Exercise requirements:
Going line by line through the records below, count those containing the word "Workbook", then give only the count.

Extracted entries:
━━━━━━━━━━━━━━━━━━━━

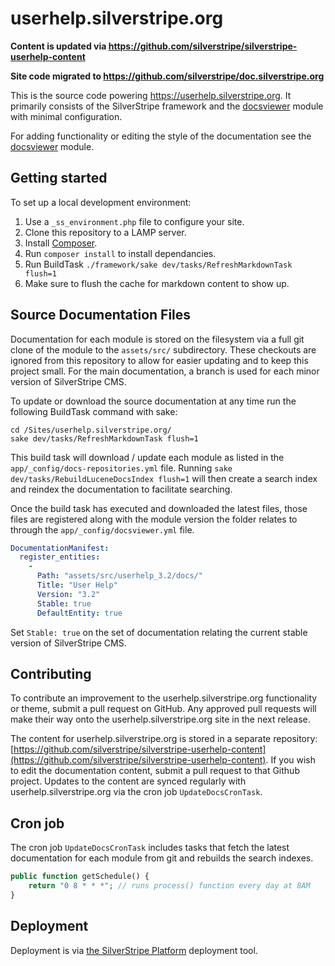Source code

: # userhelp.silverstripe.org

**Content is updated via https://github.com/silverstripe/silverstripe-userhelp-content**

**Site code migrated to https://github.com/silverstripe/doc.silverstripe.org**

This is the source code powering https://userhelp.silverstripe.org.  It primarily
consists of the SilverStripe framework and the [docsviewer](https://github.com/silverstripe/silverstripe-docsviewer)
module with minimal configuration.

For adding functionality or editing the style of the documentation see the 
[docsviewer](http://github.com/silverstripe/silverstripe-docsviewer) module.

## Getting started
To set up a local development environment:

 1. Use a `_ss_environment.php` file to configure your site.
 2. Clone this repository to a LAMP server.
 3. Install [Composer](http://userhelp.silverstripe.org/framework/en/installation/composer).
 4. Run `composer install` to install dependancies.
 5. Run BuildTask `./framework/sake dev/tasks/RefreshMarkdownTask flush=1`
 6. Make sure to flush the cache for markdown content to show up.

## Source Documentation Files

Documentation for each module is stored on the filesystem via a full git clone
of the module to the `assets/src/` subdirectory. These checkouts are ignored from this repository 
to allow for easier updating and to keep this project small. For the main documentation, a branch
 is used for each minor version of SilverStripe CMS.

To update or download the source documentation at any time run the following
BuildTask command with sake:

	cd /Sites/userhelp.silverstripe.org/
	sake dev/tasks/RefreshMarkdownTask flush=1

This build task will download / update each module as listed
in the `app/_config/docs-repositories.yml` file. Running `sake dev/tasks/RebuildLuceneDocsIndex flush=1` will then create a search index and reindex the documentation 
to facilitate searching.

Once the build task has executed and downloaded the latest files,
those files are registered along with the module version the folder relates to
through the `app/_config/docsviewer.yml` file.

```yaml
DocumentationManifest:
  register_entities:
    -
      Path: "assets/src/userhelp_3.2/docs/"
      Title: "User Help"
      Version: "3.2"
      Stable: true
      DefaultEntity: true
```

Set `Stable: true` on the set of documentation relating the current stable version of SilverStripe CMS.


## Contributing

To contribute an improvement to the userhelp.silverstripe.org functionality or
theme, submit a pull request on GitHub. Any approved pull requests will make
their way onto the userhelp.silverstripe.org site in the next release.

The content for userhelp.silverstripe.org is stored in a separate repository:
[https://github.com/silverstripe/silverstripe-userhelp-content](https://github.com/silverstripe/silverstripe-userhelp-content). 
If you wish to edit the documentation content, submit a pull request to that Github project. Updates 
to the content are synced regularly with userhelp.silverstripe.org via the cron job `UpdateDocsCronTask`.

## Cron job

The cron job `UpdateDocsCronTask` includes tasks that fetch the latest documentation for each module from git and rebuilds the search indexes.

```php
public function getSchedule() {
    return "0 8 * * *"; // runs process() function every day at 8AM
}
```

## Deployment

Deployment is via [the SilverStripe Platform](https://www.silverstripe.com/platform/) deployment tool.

━━━━━━━━━━━━━━━━━━━━

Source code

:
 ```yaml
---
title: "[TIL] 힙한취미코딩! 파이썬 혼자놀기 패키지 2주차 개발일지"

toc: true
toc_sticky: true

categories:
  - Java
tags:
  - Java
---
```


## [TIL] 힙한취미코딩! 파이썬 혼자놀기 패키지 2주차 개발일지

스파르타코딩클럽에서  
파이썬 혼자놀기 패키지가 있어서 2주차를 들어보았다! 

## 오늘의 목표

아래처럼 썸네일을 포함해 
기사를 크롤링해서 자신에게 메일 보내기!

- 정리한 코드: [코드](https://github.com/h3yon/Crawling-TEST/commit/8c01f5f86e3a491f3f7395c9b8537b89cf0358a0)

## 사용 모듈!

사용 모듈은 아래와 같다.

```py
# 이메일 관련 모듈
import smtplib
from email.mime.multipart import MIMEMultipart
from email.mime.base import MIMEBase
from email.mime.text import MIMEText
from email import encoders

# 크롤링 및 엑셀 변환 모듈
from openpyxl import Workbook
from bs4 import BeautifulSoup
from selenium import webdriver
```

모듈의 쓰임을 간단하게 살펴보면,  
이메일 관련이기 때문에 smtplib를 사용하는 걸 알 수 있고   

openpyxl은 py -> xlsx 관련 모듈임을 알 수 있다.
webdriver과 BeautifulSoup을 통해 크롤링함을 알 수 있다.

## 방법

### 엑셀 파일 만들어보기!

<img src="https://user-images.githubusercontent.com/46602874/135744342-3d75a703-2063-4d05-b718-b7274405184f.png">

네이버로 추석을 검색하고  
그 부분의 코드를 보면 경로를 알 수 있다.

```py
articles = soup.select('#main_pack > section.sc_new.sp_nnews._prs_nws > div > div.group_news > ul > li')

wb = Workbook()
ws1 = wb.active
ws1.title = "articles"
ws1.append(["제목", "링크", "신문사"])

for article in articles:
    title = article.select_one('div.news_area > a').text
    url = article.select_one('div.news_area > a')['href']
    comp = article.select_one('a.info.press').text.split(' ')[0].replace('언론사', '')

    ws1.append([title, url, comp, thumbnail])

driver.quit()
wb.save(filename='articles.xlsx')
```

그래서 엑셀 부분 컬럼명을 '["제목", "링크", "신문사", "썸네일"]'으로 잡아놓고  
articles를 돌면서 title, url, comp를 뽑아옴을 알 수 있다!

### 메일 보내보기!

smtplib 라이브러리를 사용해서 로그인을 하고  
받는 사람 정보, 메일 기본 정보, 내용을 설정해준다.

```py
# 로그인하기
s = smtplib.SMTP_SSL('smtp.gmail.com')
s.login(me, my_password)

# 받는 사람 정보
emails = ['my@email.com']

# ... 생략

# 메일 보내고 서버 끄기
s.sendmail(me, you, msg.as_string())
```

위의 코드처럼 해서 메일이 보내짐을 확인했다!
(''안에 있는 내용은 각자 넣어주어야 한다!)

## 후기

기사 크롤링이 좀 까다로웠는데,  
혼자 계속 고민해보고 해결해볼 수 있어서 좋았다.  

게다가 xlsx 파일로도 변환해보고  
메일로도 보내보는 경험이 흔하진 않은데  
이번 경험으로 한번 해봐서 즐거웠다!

━━━━━━━━━━━━━━━━━━━━

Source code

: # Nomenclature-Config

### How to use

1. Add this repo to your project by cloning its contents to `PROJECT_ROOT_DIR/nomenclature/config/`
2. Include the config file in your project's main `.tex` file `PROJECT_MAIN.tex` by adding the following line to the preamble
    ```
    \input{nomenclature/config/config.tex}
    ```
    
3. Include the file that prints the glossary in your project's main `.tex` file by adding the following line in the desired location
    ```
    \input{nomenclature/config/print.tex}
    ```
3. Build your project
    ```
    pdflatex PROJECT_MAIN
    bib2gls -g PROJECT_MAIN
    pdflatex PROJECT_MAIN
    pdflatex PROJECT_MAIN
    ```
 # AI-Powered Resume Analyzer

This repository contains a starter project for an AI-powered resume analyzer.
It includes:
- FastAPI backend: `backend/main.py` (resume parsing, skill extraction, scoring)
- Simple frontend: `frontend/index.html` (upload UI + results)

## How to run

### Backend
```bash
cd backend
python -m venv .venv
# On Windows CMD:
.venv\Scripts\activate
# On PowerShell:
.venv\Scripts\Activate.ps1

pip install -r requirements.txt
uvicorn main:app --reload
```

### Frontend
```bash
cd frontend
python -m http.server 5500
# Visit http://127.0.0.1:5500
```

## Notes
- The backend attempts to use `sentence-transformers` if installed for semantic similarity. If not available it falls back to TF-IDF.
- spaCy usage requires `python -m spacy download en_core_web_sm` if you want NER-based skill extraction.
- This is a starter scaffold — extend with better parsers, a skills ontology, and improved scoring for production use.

━━━━━━━━━━━━━━━━━━━━

Task response:
2